Le lendemain, le chien fût là, à la même heure. Il sauta sur la table, mangea un poisson et se sauva par la fenêtre. Le roi demanda partout à qui appartenait ce chien.

- Il est à un cavalier qui s'est installé à l'auberge.

- Allez me le chercher. Je voudrais des explications.

- Je n'ai pas besoin du roi, dit le cavalier. Si le roi veut me voir qu'il vienne à l'auberge.

Le roi, fort en colère, envoya ses soldats avec mission de l'attacher et de le ramener de force. Mais le cavalier se défendit à merveille et avec son dard tua tous les soldats, sauf un, chargé de retourner au château et de dire ce qui s'était passé.

La fille du roi conseilla à son père ;

- Prends ton cheval et va voir cet homme. Il a certainement quelque chose d'important à te dire.

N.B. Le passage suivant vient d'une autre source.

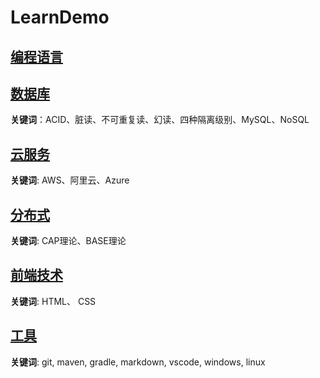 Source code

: # LearnDemo

## [编程语言](./language/language.md)

## [数据库](/database/database.md)

**关键词**：ACID、脏读、不可重复读、幻读、四种隔离级别、MySQL、NoSQL

## [云服务](/cloud/cloud.md)

**关键词**: AWS、阿里云、Azure

## [分布式](/distributed/分布式.md)

**关键词**: CAP理论、BASE理论

## [前端技术](/front/front.md)

**关键词**: HTML、 CSS

## [工具](/tools/tools.md)

**关键词**: git, maven, gradle, markdown, vscode, windows, linux
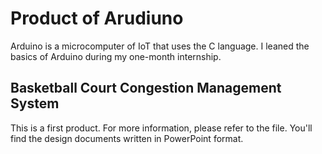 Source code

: # Product of Arudiuno
Arduino is a microcomputer of IoT that uses the C language.
I leaned the basics of Arduino during my one-month internship.
## Basketball Court Congestion Management System
This is a first product.
For more information, please refer to the file.
You'll find the design documents written in PowerPoint format.  

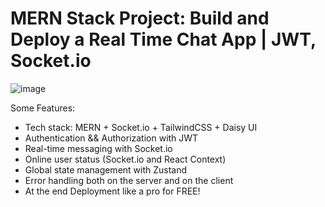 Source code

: # MERN Stack Project: Build and Deploy a Real Time Chat App | JWT, Socket.io
![image](https://github.com/user-attachments/assets/62c80d23-d881-4f5e-8d4e-b6d700ce50c2)

Some Features:

-    Tech stack: MERN + Socket.io + TailwindCSS + Daisy UI
-    Authentication && Authorization with JWT
-    Real-time messaging with Socket.io
-    Online user status (Socket.io and React Context)
-    Global state management with Zustand
-    Error handling both on the server and on the client
-    At the end Deployment like a pro for FREE!
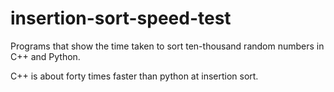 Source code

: # insertion-sort-speed-test
<p>Programs that show the time taken to sort ten-thousand random numbers in C++ and Python.</p>
<p>C++ is about forty times faster than python at insertion sort.</p>

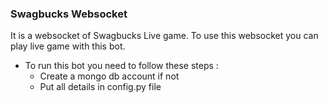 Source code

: ### Swagbucks Websocket
It is a websocket of Swagbucks Live game. To use this websocket you can play live game with this bot.

- To run this bot you need to follow these steps :
  - Create a mongo db account if not
  - Put all details in config.py file
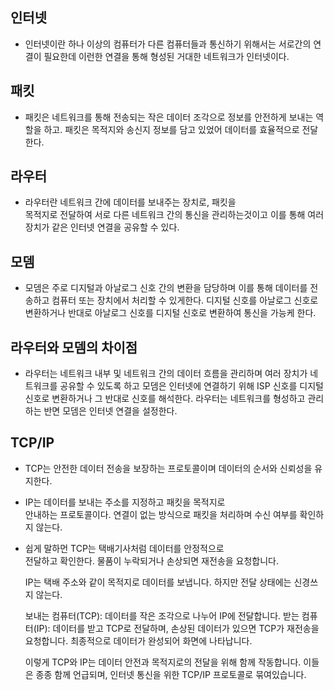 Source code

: ## 인터넷
- 인터넷이란 하나 이상의 컴퓨터가 다른 컴퓨터들과 통신하기 위해서는 서로간의 연결이 필요한데 이런한 연결을 통해 형성된 거대한 네트워크가 인터넷이다.

## 패킷
- 패킷은 네트워크를 통해 전송되는 작은 데이터 조각으로 
   정보를 안전하게 보내는 역할을 하고. 패킷은 목적지와  송신지 정보를 담고 있었어 데이터를 효율적으로 전달한다.

## 라우터
- 라우터란 네트워크 간에 데이터를 보내주는 장치로, 패킷을   
  목적지로 전달하여 서로 다른 네트워크 간의 통신을
  관리하는것이고 이를 통해 여러 장치가 같은 인터넷 연결을 공유할 수 있다.

## 모뎀
- 모뎀은 주로 디지털과 아날로그 신호 간의 변환을 담당하며 
  이를 통해 데이터를 전송하고 컴퓨터 또는 장치에서 처리할 수 있게한다. 디지털 신호를 아날로그 신호로 변환하거나 반대로 아날로그 신호를 디지털 신호로 변환하여 통신을 가능케 한다.

## 라우터와 모뎀의 차이점
- 라우터는 네트워크 내부 및 네트워크 간의 데이터 흐름을 
  관리하며 여러 장치가 네트워크를 공유할 수 있도록 하고 모뎀은 인터넷에 연결하기 위해 ISP 신호를 디지털 신호로 변환하거나 그 반대로 신호를 해석한다. 라우터는 네트워크를 형성하고 관리하는 반면 모뎀은 인터넷 연결을 설정한다.

## TCP/IP
- TCP는 안전한 데이터 전송을 보장하는 프로토콜이며 
  데이터의 순서와 신뢰성을 유지한다.

- IP는 데이터를 보내는 주소를 지정하고 패킷을 목적지로    
  안내하는 프로토콜이다. 연결이 없는 방식으로 패킷을 처리하며 수신 여부를 확인하지 않는다.

- 쉽게 말하먼 TCP는 택배기사처럼 데이터를 안정적으로   
  전달하고 확인한다. 물품이 누락되거나 손상되면 재전송을 요청합니다.

  IP는 택배 주소와 같이 목적지로 데이터를 보냅니다. 하지만 전달 상태에는 신경쓰지 않는다.

  보내는 컴퓨터(TCP): 데이터를 작은 조각으로 나누어 IP에 전달합니다.
  받는 컴퓨터(IP): 데이터를 받고 TCP로 전달하며, 손상된 데이터가 있으면 TCP가 재전송을 요청합니다. 최종적으로 데이터가 완성되어 화면에 나타납니다.

  이렇게 TCP와 IP는 데이터 안전과 목적지로의 전달을 위해 함께 작동합니다. 이들은 종종 함께 언급되며, 인터넷 통신을 위한 TCP/IP 프로토콜로 묶여있습니다. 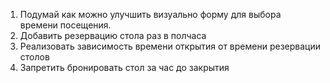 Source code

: 1. Подумай как можно улучшить визуально форму для выбора времени посещения.
2. Добавить резервацию стола раз в полчаса
3. Реализовать зависимость времени открытия от времени резервации столов
4. Запретить бронировать стол за час до закрытия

Les deux cavaliers se rencontrèrent donc et le roi fut très impressionné. Il admira aussi le cheval et le chien. Le mariage de sa fille avec le charbonnier devait se faire le lendemain et il en ressentit une petite amertume.

- C'est, expliqua-t-il, parce que le charbonnier a tué la bête à sept têtes.

Le cavalier demanda qu'on lui montra les têtes. Elles étaient au château, au pied de l'escalier, dans les sacs des charbonniers. On alla les chercher.

- J'aimerais voir s'il y a la langue, dans ces sept têtes.

Surpris, les gens du roi cherchèrent les langues.

Il n'y en avait aucune.

Alors il sortit de sa poche le mouchoir où était brodé le nom de la princesse et les sept langues se trouvaient dedans.

Il demanda à la princesse qui avait réellement tué la bête à sept têtes. La princesse avoua la vérité et dit que les charbonniers l'avait menacée, mais qu'elle avait toujours confiance.

Le cavalier ne pouvait que revenir.

Le roi décida que ce serait le cavalier, qui, le lendemain, épouserait sa fille. Quant aux charbonniers ils furent renvoyés au plus profond des bois et plus personne n'entendit parler d'eux.

Le soir en entrant dans la chambre, le cavalier vit, par la fenêtre, très loin, une grande clarté. Il demanda à sa femme ce que c'était. Elle répondit que c'était un château habité par de vieilles fées.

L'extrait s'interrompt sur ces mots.